═══ Supplied data
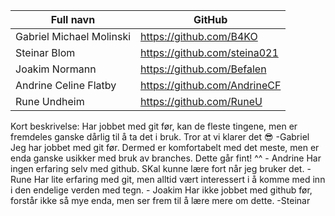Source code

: | Full navn | GitHub |
| ----------- | ----------- |
| Gabriel Michael Molinski | https://github.com/B4KO   |
| Steinar Blom | https://github.com/steina021 |
| Joakim Normann | https://github.com/Befalen   |
| Andrine Celine Flatby | https://github.com/AndrineCF   |
| Rune Undheim |  https://github.com/RuneU |

Kort beskrivelse:
Har jobbet med git før, kan de fleste tingene, men er fremdeles ganske dårlig til å ta det i bruk. Tror at vi klarer det 😎 -Gabriel
Jeg har jobbet med git før. Dermed er komfortabelt med det meste, men er enda ganske usikker med bruk av branches. Dette går fint! ^^ - Andrine 
Har ingen erfaring selv med github. SKal kunne lære fort når jeg bruker det. -Rune
Har lite erfaring med git, men alltid vært interessert i å komme med inn i den endelige verden med tegn. - Joakim
Har ikke jobbet med github før, forstår ikke så mye enda, men ser frem til å lære mere om dette. -Steinar


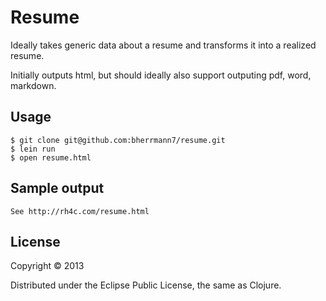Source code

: # Resume

Ideally takes generic data about a resume and transforms it into a realized resume.

Initially outputs html, but should ideally also support outputing pdf, word, markdown.

## Usage

    $ git clone git@github.com:bherrmann7/resume.git
    $ lein run
    $ open resume.html

## Sample output

    See http://rh4c.com/resume.html
    

## License

Copyright © 2013

Distributed under the Eclipse Public License, the same as Clojure.
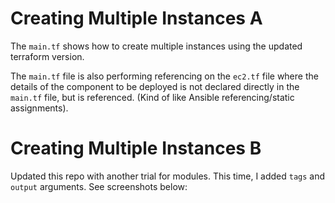 # Creating Multiple Instances A

The `main.tf` shows how to create multiple instances using the updated terraform version.

The `main.tf` file is also performing referencing on the `ec2.tf` file where the details of the component to be deployed is not declared directly in the `main.tf` file, but is referenced. (Kind of like Ansible referencing/static assignments).


# Creating Multiple Instances B

Updated this repo with another trial for modules. This time, I added `tags` and `output` arguments. See screenshots below:


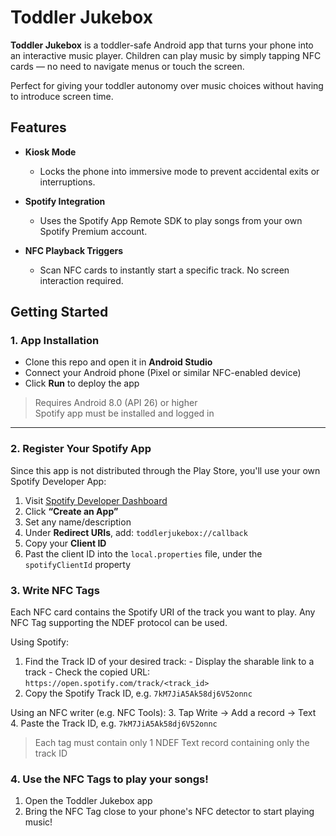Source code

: # Toddler Jukebox

**Toddler Jukebox** is a toddler-safe Android app that turns your phone into an interactive music player. Children can play music by simply tapping NFC cards — no need to navigate menus or touch the screen.

Perfect for giving your toddler autonomy over music choices without having to introduce screen time.

## Features

- **Kiosk Mode**

  - Locks the phone into immersive mode to prevent accidental exits or interruptions.

- **Spotify Integration**

  - Uses the Spotify App Remote SDK to play songs from your own Spotify Premium account.

- **NFC Playback Triggers**
  - Scan NFC cards to instantly start a specific track. No screen interaction required.

## Getting Started

### 1. App Installation

- Clone this repo and open it in **Android Studio**
- Connect your Android phone (Pixel or similar NFC-enabled device)
- Click **Run** to deploy the app

> Requires Android 8.0 (API 26) or higher  
> Spotify app must be installed and logged in

---

### 2. Register Your Spotify App

Since this app is not distributed through the Play Store, you'll use your own Spotify Developer App:

1. Visit [Spotify Developer Dashboard](https://developer.spotify.com/dashboard)
2. Click **“Create an App”**
3. Set any name/description
4. Under **Redirect URIs**, add: `toddlerjukebox://callback`
5. Copy your **Client ID**
6. Past the client ID into the `local.properties` file, under the `spotifyClientId` property

### 3. Write NFC Tags

Each NFC card contains the Spotify URI of the track you want to play. Any NFC Tag supporting the NDEF protocol can be used.

Using Spotify:

1.  Find the Track ID of your desired track: - Display the sharable link to a track - Check the copied URL: `https://open.spotify.com/track/<track_id>`
2.  Copy the Spotify Track ID, e.g. `7kM7JiA5Ak58dj6V52onnc`

Using an NFC writer (e.g. NFC Tools): 
3. Tap Write → Add a record → Text
4. Paste the Track ID, e.g. `7kM7JiA5Ak58dj6V52onnc`

> Each tag must contain only 1 NDEF Text record containing only the track ID

### 4. Use the NFC Tags to play your songs!

1. Open the Toddler Jukebox app
2. Bring the NFC Tag close to your phone's NFC detector to start playing music!
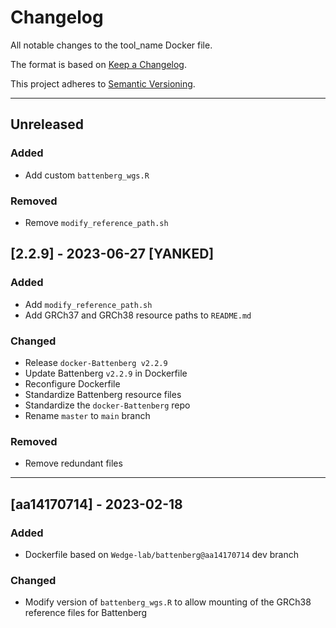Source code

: # Changelog
All notable changes to the tool_name Docker file.

The format is based on [Keep a Changelog](https://keepachangelog.com/en/1.0.0/).

This project adheres to [Semantic Versioning](https://semver.org/spec/v2.0.0.html).

---
## Unreleased
### Added
- Add custom `battenberg_wgs.R`

### Removed
- Remove `modify_reference_path.sh`

## [2.2.9] - 2023-06-27 [YANKED]
### Added
- Add `modify_reference_path.sh`
- Add GRCh37 and GRCh38 resource paths to `README.md`

### Changed
- Release `docker-Battenberg v2.2.9`
- Update Battenberg `v2.2.9` in Dockerfile
- Reconfigure Dockerfile
- Standardize Battenberg resource files
- Standardize the `docker-Battenberg` repo
- Rename `master` to `main` branch

### Removed
- Remove redundant files

---

## [aa14170714] - 2023-02-18
### Added
- Dockerfile based on `Wedge-lab/battenberg@aa14170714` dev branch

### Changed
- Modify version of `battenberg_wgs.R` to allow mounting of the GRCh38 reference files for Battenberg
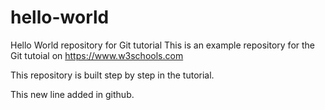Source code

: # hello-world
Hello World repository for Git tutorial
This is an example repository for the Git tutoial on https://www.w3schools.com

This repository is built step by step in the tutorial.

This new line added in github.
══════
#### Instructions for the task:
Each line from the beginning of the entries up to and including the one containing "Joakim Normann |" must be restated exactly. Pictures are to be left out.

#### Answer to this problem:
Source code

: | Full navn | GitHub |
| ----------- | ----------- |
| Gabriel Michael Molinski | https://github.com/B4KO   |
| Steinar Blom | https://github.com/steina021 |
| Joakim Normann | https://github.com/Befalen   |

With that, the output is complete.